WHAT THE TASK REQUIRES >>
Please print the entries below exactly, from the line with "### Descrição do trabalho" through the line with "1.2. Instalar as Máquinas NFS’s Clientes", including both of those lines and leaving out all others.

DATA TO EXAMINE >>

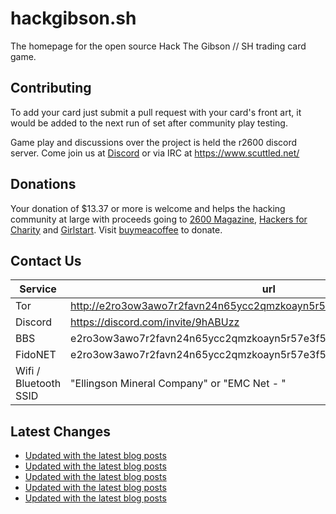 # hackgibson.sh
The homepage for the open source Hack The Gibson // SH trading card game.


## Contributing

To add your card just submit a pull request with your card's front art, it would be added to the next run of set after community play testing.

Game play and discussions over the project is held the r2600 discord server. Come join us at [Discord](https://discord.com/invite/9hABUzz) or via IRC at https://www.scuttled.net/


## Donations

Your donation of $13.37 or more is welcome and helps the hacking community at large with proceeds going to [2600 Magazine](https://2600.com/), [Hackers for Charity](https://hackersforcharity.org) and [Girlstart](https://girlstart.org).  Visit [buymeacoffee](https://www.buymeacoffee.com/hackgibson.sh) to donate.


## Contact Us

Service | url
-|-
Tor | http://e2ro3ow3awo7r2favn24n65ycc2qmzkoayn5r57e3f56nvjwdcgg32ad.onion
Discord | https://discord.com/invite/9hABUzz
BBS | e2ro3ow3awo7r2favn24n65ycc2qmzkoayn5r57e3f56nvjwdcgg32ad.onion:23
FidoNET | e2ro3ow3awo7r2favn24n65ycc2qmzkoayn5r57e3f56nvjwdcgg32ad.onion:24554
Wifi / Bluetooth SSID | "Ellingson Mineral Company" or "EMC Net - <fidonet address>"

## Latest Changes
<!-- BLOG-POST-LIST:START -->
- [Updated with the latest blog posts](https://github.com/DFW2600/hackgibson.sh/commit/1a2643ac06f99edab39a49027ecdb48bbf58f6c8)
- [Updated with the latest blog posts](https://github.com/DFW2600/hackgibson.sh/commit/eee4e229fcc0bae7c992bf3e573eda3c7b1a628f)
- [Updated with the latest blog posts](https://github.com/DFW2600/hackgibson.sh/commit/bbd410e882506feb92e3309c223429f743b934f0)
- [Updated with the latest blog posts](https://github.com/DFW2600/hackgibson.sh/commit/fb32aea8f4b4cf785678cc4705e832788926a5b9)
- [Updated with the latest blog posts](https://github.com/DFW2600/hackgibson.sh/commit/eaac1c17ec880e4d1b2cd5a9fa989dec7e897112)
<!-- BLOG-POST-LIST:END -->
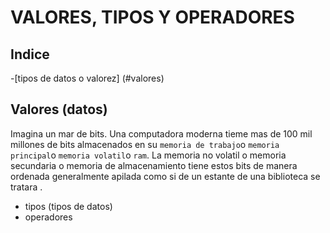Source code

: # VALORES, TIPOS Y OPERADORES
## Indice
-[tipos de datos o valorez] (#valores)

## Valores (datos)
Imagina un mar de bits.
Una computadora moderna tieme mas de 100 mil millones de bits almacenados en su `memoria de trabajo`o `memoria principal`o `memoria volatil`o `ram`.
La memoria no volatil o memoria secundaria o  memoria de almacenamiento tiene estos bits de manera ordenada generalmente apilada como si de un estante de una biblioteca  se tratara
.
- tipos (tipos de datos)
- operadores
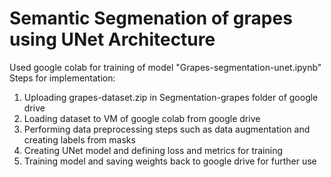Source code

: # Semantic Segmenation of grapes using UNet Architecture

Used google colab for training of model
"Grapes-segmentation-unet.ipynb"
Steps for implementation:
1. Uploading grapes-dataset.zip in Segmentation-grapes folder of google drive
2. Loading dataset to VM of google colab from google drive
3. Performing data preprocessing steps such as data augmentation and creating labels from masks
4. Creating UNet model and defining loss and metrics for training
5. Training model and saving weights back to google drive for further use

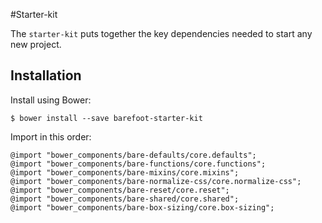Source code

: #Starter-kit

The `starter-kit` puts together the key dependencies needed to start any new project.

## Installation

Install using Bower:

	$ bower install --save barefoot-starter-kit

Import in this order:

	@import "bower_components/bare-defaults/core.defaults";
	@import "bower_components/bare-functions/core.functions";
	@import "bower_components/bare-mixins/core.mixins";
	@import "bower_components/bare-normalize-css/core.normalize-css";
	@import "bower_components/bare-reset/core.reset";
	@import "bower_components/bare-shared/core.shared";
	@import "bower_components/bare-box-sizing/core.box-sizing";
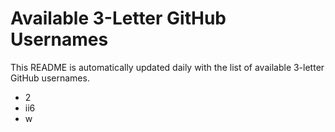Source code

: # Available 3-Letter GitHub Usernames

This README is automatically updated daily with the list of available 3-letter GitHub usernames.

- 2
- ii6
- w

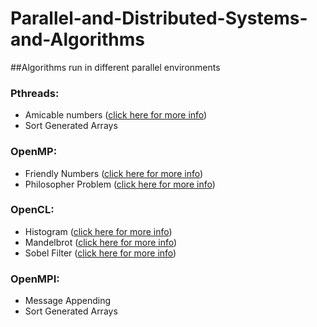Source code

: # Parallel-and-Distributed-Systems-and-Algorithms
##Algorithms run in different parallel environments

### Pthreads:
- Amicable numbers ([click here for more info](https://en.wikipedia.org/wiki/Amicable_numbers))
- Sort Generated Arrays

### OpenMP:
- Friendly Numbers ([click here for more info](https://en.wikipedia.org/wiki/Friendly_number))
- Philosopher Problem ([click here for more info](https://en.wikipedia.org/wiki/Dining_philosophers_problem))

### OpenCL:
- Histogram ([click here for more info](https://en.wikipedia.org/wiki/Image_histogram))
- Mandelbrot ([click here for more info](https://en.wikipedia.org/wiki/Mandelbrot_set))
- Sobel Filter ([click here for more info](https://en.wikipedia.org/wiki/Sobel_operator))

### OpenMPI:
- Message Appending
- Sort Generated Arrays
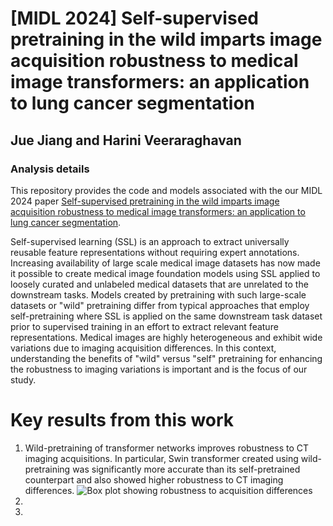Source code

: # [MIDL 2024] Self-supervised pretraining in the wild imparts image acquisition robustness to medical image transformers: an application to lung cancer segmentation
## Jue Jiang and Harini Veeraraghavan

### Analysis details
This repository provides the code and models associated with the our MIDL 2024 paper [Self-supervised pretraining in the wild imparts image acquisition robustness to medical image transformers: an application to lung cancer segmentation](https://openreview.net/pdf?id=G9Te2IevNm). 

Self-supervised learning (SSL) is an approach to extract universally reusable feature representations without requiring expert annotations. Increasing availability of large scale medical image datasets has now made it possible to create medical image foundation models using SSL applied to loosely curated and unlabeled medical datasets that are unrelated to the downstream tasks. Models created by pretraining with such large-scale datasets or "wild" pretraining differ from typical approaches that employ self-pretraining where SSL is applied on the same downstream task dataset prior to supervised training in an effort to extract relevant feature representations. Medical images are highly heterogeneous and exhibit wide variations due to imaging acquisition differences. In this context, understanding the benefits of "wild" versus "self" pretraining for enhancing the robustness to imaging variations is important and is the focus of our study. 

# Key results from this work

1. Wild-pretraining of transformer networks improves robustness to CT imaging acquisitions. In particular, Swin transformer created using wild-pretraining was significantly more accurate than its self-pretrained counterpart and also showed higher robustness to CT imaging differences. ![Box plot showing robustness to acquisition differences]()
2. 
4. 


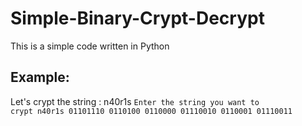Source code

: # Simple-Binary-Crypt-Decrypt
This is a simple code written in Python
## Example:
Let's crypt the string : n40r1s
<code>Enter the string you want to crypt
n40r1s
01101110  0110100  0110000  01110010  0110001  01110011 </code>



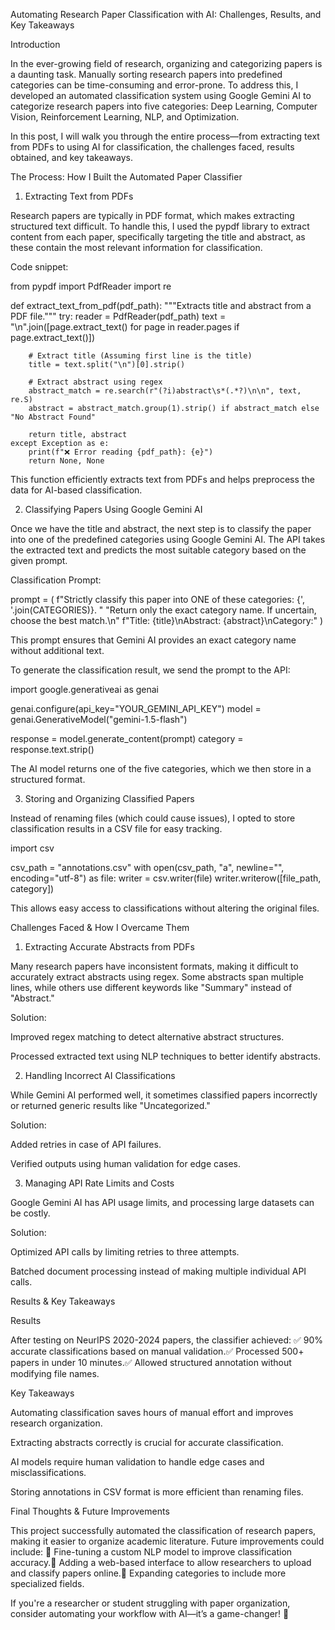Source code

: Automating Research Paper Classification with AI: Challenges, Results, and Key Takeaways

Introduction

In the ever-growing field of research, organizing and categorizing papers is a daunting task. Manually sorting research papers into predefined categories can be time-consuming and error-prone. To address this, I developed an automated classification system using Google Gemini AI to categorize research papers into five categories: Deep Learning, Computer Vision, Reinforcement Learning, NLP, and Optimization.

In this post, I will walk you through the entire process—from extracting text from PDFs to using AI for classification, the challenges faced, results obtained, and key takeaways.

The Process: How I Built the Automated Paper Classifier

1. Extracting Text from PDFs

Research papers are typically in PDF format, which makes extracting structured text difficult. To handle this, I used the pypdf library to extract content from each paper, specifically targeting the title and abstract, as these contain the most relevant information for classification.

Code snippet:

from pypdf import PdfReader
import re

def extract_text_from_pdf(pdf_path):
    """Extracts title and abstract from a PDF file."""
    try:
        reader = PdfReader(pdf_path)
        text = "\n".join([page.extract_text() for page in reader.pages if page.extract_text()])
        
        # Extract title (Assuming first line is the title)
        title = text.split("\n")[0].strip()
        
        # Extract abstract using regex
        abstract_match = re.search(r"(?i)abstract\s*(.*?)\n\n", text, re.S)
        abstract = abstract_match.group(1).strip() if abstract_match else "No Abstract Found"
        
        return title, abstract
    except Exception as e:
        print(f"❌ Error reading {pdf_path}: {e}")
        return None, None

This function efficiently extracts text from PDFs and helps preprocess the data for AI-based classification.

2. Classifying Papers Using Google Gemini AI

Once we have the title and abstract, the next step is to classify the paper into one of the predefined categories using Google Gemini AI. The API takes the extracted text and predicts the most suitable category based on the given prompt.

Classification Prompt:

prompt = (
    f"Strictly classify this paper into ONE of these categories: {', '.join(CATEGORIES)}. "
    "Return only the exact category name. If uncertain, choose the best match.\n"
    f"Title: {title}\nAbstract: {abstract}\nCategory:"
)

This prompt ensures that Gemini AI provides an exact category name without additional text.

To generate the classification result, we send the prompt to the API:

import google.generativeai as genai

genai.configure(api_key="YOUR_GEMINI_API_KEY")
model = genai.GenerativeModel("gemini-1.5-flash")

response = model.generate_content(prompt)
category = response.text.strip()

The AI model returns one of the five categories, which we then store in a structured format.

3. Storing and Organizing Classified Papers

Instead of renaming files (which could cause issues), I opted to store classification results in a CSV file for easy tracking.

import csv

csv_path = "annotations.csv"
with open(csv_path, "a", newline="", encoding="utf-8") as file:
    writer = csv.writer(file)
    writer.writerow([file_path, category])

This allows easy access to classifications without altering the original files.

Challenges Faced & How I Overcame Them

1. Extracting Accurate Abstracts from PDFs

Many research papers have inconsistent formats, making it difficult to accurately extract abstracts using regex. Some abstracts span multiple lines, while others use different keywords like "Summary" instead of "Abstract."

Solution:

Improved regex matching to detect alternative abstract structures.

Processed extracted text using NLP techniques to better identify abstracts.

2. Handling Incorrect AI Classifications

While Gemini AI performed well, it sometimes classified papers incorrectly or returned generic results like "Uncategorized."

Solution:

Added retries in case of API failures.

Verified outputs using human validation for edge cases.

3. Managing API Rate Limits and Costs

Google Gemini AI has API usage limits, and processing large datasets can be costly.

Solution:

Optimized API calls by limiting retries to three attempts.

Batched document processing instead of making multiple individual API calls.

Results & Key Takeaways

Results

After testing on NeurIPS 2020-2024 papers, the classifier achieved:
✅ 90% accurate classifications based on manual validation.✅ Processed 500+ papers in under 10 minutes.✅ Allowed structured annotation without modifying file names.

Key Takeaways

Automating classification saves hours of manual effort and improves research organization.

Extracting abstracts correctly is crucial for accurate classification.

AI models require human validation to handle edge cases and misclassifications.

Storing annotations in CSV format is more efficient than renaming files.

Final Thoughts & Future Improvements

This project successfully automated the classification of research papers, making it easier to organize academic literature. Future improvements could include:
🔹 Fine-tuning a custom NLP model to improve classification accuracy.🔹 Adding a web-based interface to allow researchers to upload and classify papers online.🔹 Expanding categories to include more specialized fields.

If you're a researcher or student struggling with paper organization, consider automating your workflow with AI—it’s a game-changer! 🚀
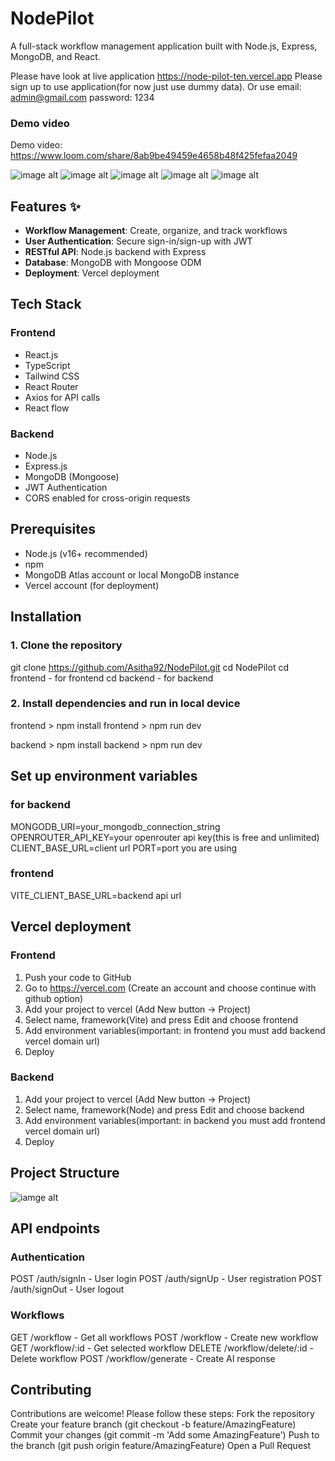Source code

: # NodePilot

A full-stack workflow management application built with Node.js, Express, MongoDB, and React.

Please have look at live application
https://node-pilot-ten.vercel.app
Please sign up to use application(for now just use dummy data).
Or use email: admin@gmail.com password: 1234
### Demo video
Demo video: https://www.loom.com/share/8ab9be49459e4658b48f425fefaa2049

![image alt](https://github.com/Asitha92/NodePilot/blob/b6ae34bedf8ffb9e93332491f3b4bd81e799b57b/1.png)
![image alt](https://github.com/Asitha92/NodePilot/blob/fe69d5b2b52676cbfe36b1e176c5fd465349f224/2.png)
![image alt](https://github.com/Asitha92/NodePilot/blob/fe69d5b2b52676cbfe36b1e176c5fd465349f224/3.png)
![image alt](https://github.com/Asitha92/NodePilot/blob/fe69d5b2b52676cbfe36b1e176c5fd465349f224/4.png)
![image alt](https://github.com/Asitha92/NodePilot/blob/fe69d5b2b52676cbfe36b1e176c5fd465349f224/5.png)

## Features ✨
- **Workflow Management**: Create, organize, and track workflows
- **User Authentication**: Secure sign-in/sign-up with JWT
- **RESTful API**: Node.js backend with Express
- **Database**: MongoDB with Mongoose ODM
- **Deployment**: Vercel deployment

## Tech Stack
### Frontend
- React.js
- TypeScript
- Tailwind CSS
- React Router
- Axios for API calls
- React flow

### Backend
- Node.js
- Express.js
- MongoDB (Mongoose)
- JWT Authentication
- CORS enabled for cross-origin requests

## Prerequisites 
- Node.js (v16+ recommended)
- npm
- MongoDB Atlas account or local MongoDB instance
- Vercel account (for deployment)

## Installation 
### 1. Clone the repository
git clone https://github.com/Asitha92/NodePilot.git
cd NodePilot
cd frontend - for frontend
cd backend - for backend

### 2. Install dependencies and run in local device
frontend > npm install
frontend > npm run dev

backend > npm install
backend > npm run dev

## Set up environment variables
### for backend
MONGODB_URI=your_mongodb_connection_string
OPENROUTER_API_KEY=your openrouter api key(this is free and unlimited)
CLIENT_BASE_URL=client url
PORT=port you are using

### frontend
VITE_CLIENT_BASE_URL=backend api url

## Vercel deployment
### Frontend
1. Push your code to GitHub
2. Go to https://vercel.com (Create an account and choose continue with github option)
3. Add your project to vercel (Add New button -> Project)
4. Select name, framework(Vite) and press Edit and choose frontend
5. Add environment variables(important: in frontend you must add backend vercel domain url)
6. Deploy

### Backend
1. Add your project to vercel (Add New button -> Project)
2. Select name, framework(Node) and press Edit and choose backend
3. Add environment variables(important: in backend you must add frontend vercel domain url)
4. Deploy

## Project Structure

![iamge alt](https://github.com/Asitha92/NodePilot/blob/fe69d5b2b52676cbfe36b1e176c5fd465349f224/6.png)

## API endpoints

### Authentication
POST /auth/signIn - User login
POST /auth/signUp - User registration
POST /auth/signOut - User logout

### Workflows
GET /workflow - Get all workflows
POST /workflow - Create new workflow
GET /workflow/:id - Get selected workflow
DELETE /workflow/delete/:id - Delete workflow
POST /workflow/generate - Create AI response

## Contributing

Contributions are welcome! Please follow these steps:
Fork the repository
Create your feature branch (git checkout -b feature/AmazingFeature)
Commit your changes (git commit -m 'Add some AmazingFeature')
Push to the branch (git push origin feature/AmazingFeature)
Open a Pull Request
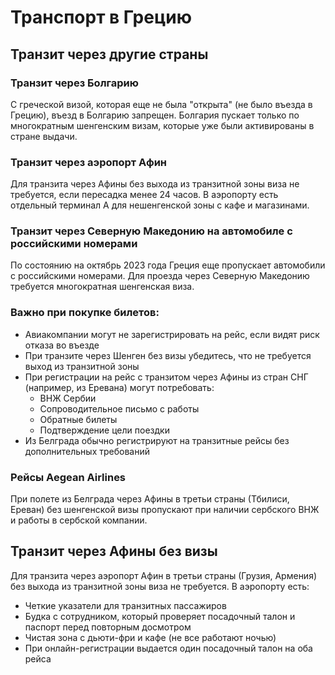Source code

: # Транспорт в Грецию

## Транзит через другие страны

### Транзит через Болгарию
С греческой визой, которая еще не была "открыта" (не было въезда в Грецию), въезд в Болгарию запрещен. Болгария пускает только по многократным шенгенским визам, которые уже были активированы в стране выдачи.

### Транзит через аэропорт Афин
Для транзита через Афины без выхода из транзитной зоны виза не требуется, если пересадка менее 24 часов. В аэропорту есть отдельный терминал А для нешенгенской зоны с кафе и магазинами.

### Транзит через Северную Македонию на автомобиле с российскими номерами
По состоянию на октябрь 2023 года Греция еще пропускает автомобили с российскими номерами. Для проезда через Северную Македонию требуется многократная шенгенская виза.

### Важно при покупке билетов:
- Авиакомпании могут не зарегистрировать на рейс, если видят риск отказа во въезде
- При транзите через Шенген без визы убедитесь, что не требуется выход из транзитной зоны
- При регистрации на рейс с транзитом через Афины из стран СНГ (например, из Еревана) могут потребовать:
  - ВНЖ Сербии
  - Сопроводительное письмо с работы
  - Обратные билеты
  - Подтверждение цели поездки
- Из Белграда обычно регистрируют на транзитные рейсы без дополнительных требований

### Рейсы Aegean Airlines
При полете из Белграда через Афины в третьи страны (Тбилиси, Ереван) без шенгенской визы пропускают при наличии сербского ВНЖ и работы в сербской компании.

## Транзит через Афины без визы

Для транзита через аэропорт Афин в третьи страны (Грузия, Армения) без выхода из транзитной зоны виза не требуется. В аэропорту есть:
- Четкие указатели для транзитных пассажиров
- Будка с сотрудником, который проверяет посадочный талон и паспорт перед повторным досмотром
- Чистая зона с дьюти-фри и кафе (не все работают ночью)
- При онлайн-регистрации выдается один посадочный талон на оба рейса
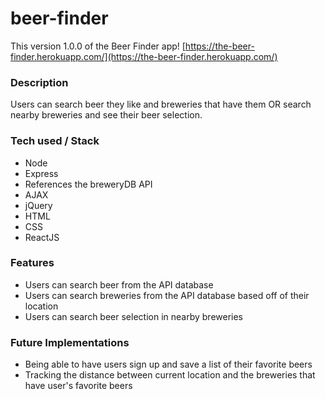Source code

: # beer-finder
This version 1.0.0 of the Beer Finder app!
[https://the-beer-finder.herokuapp.com/](https://the-beer-finder.herokuapp.com/)

### Description
Users can search beer they like and breweries that have them OR search nearby breweries and see their beer selection.

### Tech used / Stack
- Node
- Express
- References the breweryDB API
- AJAX
- jQuery
- HTML
- CSS
- ReactJS

### Features
- Users can search beer from the API database
- Users can search breweries from the API database based off of their location
- Users can search beer selection in nearby breweries

### Future Implementations
- Being able to have users sign up and save a list of their favorite beers
- Tracking the distance between current location and the breweries that have user's favorite beers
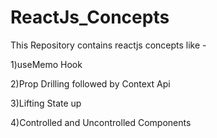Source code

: # ReactJs_Concepts

This Repository contains reactjs concepts like -

1)useMemo Hook

2)Prop Drilling followed by Context Api

3)Lifting State up

4)Controlled and Uncontrolled Components
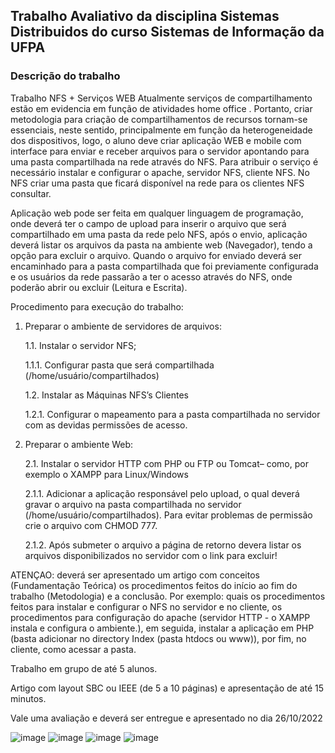 ## Trabalho Avaliativo da disciplina Sistemas Distribuidos do curso Sistemas de Informação da UFPA
### Descrição do trabalho

Trabalho NFS + Serviços WEB
Atualmente serviços de compartilhamento estão em evidencia em função de atividades
home office . Portanto, criar metodologia para criação de compartilhamentos de recursos
tornam-se essenciais, neste sentido, principalmente em função da heterogeneidade dos
dispositivos, logo, o aluno deve criar aplicação WEB e mobile com interface para enviar
e receber arquivos para o servidor apontando para uma pasta compartilhada na rede
através do NFS. Para atribuir o serviço é necessário instalar e configurar o apache,
servidor NFS, cliente NFS. No NFS criar uma pasta que ficará disponível na rede para os
clientes NFS consultar. 

Aplicação web pode ser feita em qualquer linguagem de programação, onde deverá ter o
campo de upload para inserir o arquivo que será compartilhado em uma pasta da rede
pelo NFS, após o envio, aplicação deverá listar os arquivos da pasta na ambiente web
(Navegador), tendo a opção para excluir o arquivo.
Quando o arquivo for enviado deverá ser encaminhado para a pasta compartilhada que
foi previamente configurada e os usuários da rede passarão a ter o acesso através do NFS,
onde poderão abrir ou excluir (Leitura e Escrita).

Procedimento para execução do trabalho:

1. Preparar o ambiente de servidores de arquivos:

   1.1. Instalar o servidor NFS;
  
   1.1.1. Configurar pasta que será compartilhada (/home/usuário/compartilhados)

   1.2. Instalar as Máquinas NFS’s Clientes

   1.2.1. Configurar o mapeamento para a pasta compartilhada no servidor com as
devidas permissões de acesso.

2. Preparar o ambiente Web:

   2.1. Instalar o servidor HTTP com PHP ou FTP ou Tomcat– como, por exemplo o
XAMPP para Linux/Windows

   2.1.1. Adicionar a aplicação responsável pelo upload, o qual deverá gravar o
arquivo na pasta compartilhada no servidor (/home/usuário/compartilhados).
Para evitar problemas de permissão crie o arquivo com CHMOD 777.

   2.1.2. Após submeter o arquivo a página de retorno devera listar os arquivos
disponibilizados no servidor com o link para excluir!


ATENÇAO: deverá ser apresentado um artigo com conceitos (Fundamentação Teórica)
os procedimentos feitos do início ao fim do trabalho (Metodologia) e a conclusão. Por
exemplo: quais os procedimentos feitos para instalar e configurar o NFS no servidor e no
cliente, os procedimentos para configuração do apache (servidor HTTP - o XAMPP
instala e configura o ambiente.), em seguida, instalar a aplicação em PHP (basta adicionar
no directory Index (pasta htdocs ou www)), por fim, no cliente, como acessar a pasta.

Trabalho em grupo de até 5 alunos.

Artigo com layout SBC ou IEEE (de 5 a 10 páginas) e apresentação de até 15 minutos.

Vale uma avaliação e deverá ser entregue e apresentado no dia 26/10/2022

![image](https://user-images.githubusercontent.com/77124683/200061126-e7f0c5df-d6e8-4ea8-8e95-936b336e62e8.png)
![image](https://user-images.githubusercontent.com/77124683/200061161-7981fe32-f92b-4ad4-afd2-e3e6078c84c7.png)
![image](https://user-images.githubusercontent.com/77124683/200061200-c580dbf7-2bd3-49f0-b456-a2aa3bfd8435.png)
![image](https://user-images.githubusercontent.com/77124683/200073273-ac06e1b9-3d2e-46d4-adb5-8c5fcf84df5d.png)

PROBLEM SOLUTION >>
### Descrição do trabalho

Trabalho NFS + Serviços WEB
Atualmente serviços de compartilhamento estão em evidencia em função de atividades
home office . Portanto, criar metodologia para criação de compartilhamentos de recursos
tornam-se essenciais, neste sentido, principalmente em função da heterogeneidade dos
dispositivos, logo, o aluno deve criar aplicação WEB e mobile com interface para enviar
e receber arquivos para o servidor apontando para uma pasta compartilhada na rede
através do NFS. Para atribuir o serviço é necessário instalar e configurar o apache,
servidor NFS, cliente NFS. No NFS criar uma pasta que ficará disponível na rede para os
clientes NFS consultar. 

Aplicação web pode ser feita em qualquer linguagem de programação, onde deverá ter o
campo de upload para inserir o arquivo que será compartilhado em uma pasta da rede
pelo NFS, após o envio, aplicação deverá listar os arquivos da pasta na ambiente web
(Navegador), tendo a opção para excluir o arquivo.
Quando o arquivo for enviado deverá ser encaminhado para a pasta compartilhada que
foi previamente configurada e os usuários da rede passarão a ter o acesso através do NFS,
onde poderão abrir ou excluir (Leitura e Escrita).

Procedimento para execução do trabalho:

1. Preparar o ambiente de servidores de arquivos:

   1.1. Instalar o servidor NFS;
  
   1.1.1. Configurar pasta que será compartilhada (/home/usuário/compartilhados)

   1.2. Instalar as Máquinas NFS’s Clientes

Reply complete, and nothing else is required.